U3A Writing: This Time Of Year
Elizabeth Robison recalls her days as a Leeds University student – days when a move to the next county was as big a culture shock for a teenager as moving to the other side of the world.
This time of year always puts me in mind of 1961, the year I arrived in Yorkshire as a student at Leeds University. These days people of 18 think nothing of going to Australia or Thailand, but for me the culture shock of moving from my Birkenhead Welsh chapel roots to Yorkshire seemed just as great!
I had visited London and I had been on a two-week German Exchange when I was at school. Holidays had always been in North Wales, most often with relatives who still lived there. But this was different. This was to be living in a strange place. My mother said that she had heard that Yorkshire people were very clean and that some of those terraced houses were like little palaces inside.

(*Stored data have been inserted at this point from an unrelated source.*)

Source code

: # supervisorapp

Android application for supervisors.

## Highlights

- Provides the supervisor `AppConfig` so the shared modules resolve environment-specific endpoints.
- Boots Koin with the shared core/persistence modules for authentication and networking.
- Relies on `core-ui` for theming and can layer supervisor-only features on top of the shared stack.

Armed with this knowledge, I set off one Saturday in September to view the lodgings or ‘digs’ to which I had been assigned. The journey seemed like an Odyssey. Bus to Woodside Station for the underground train to Liverpool Central. Then the train from Lime Street to Leeds City. The Pennines might have been the Rockies or the Alps for all the novelty of the landscapes I passed through.
In City Square I asked a policeman how to get to Headingley – you could do that in those days. He pointed me towards the green double-decker bus. This couldn’t be right; the double-decker buses I knew were bright blue. The bus conductor – they had them in those days – put me off at Shaw Lane.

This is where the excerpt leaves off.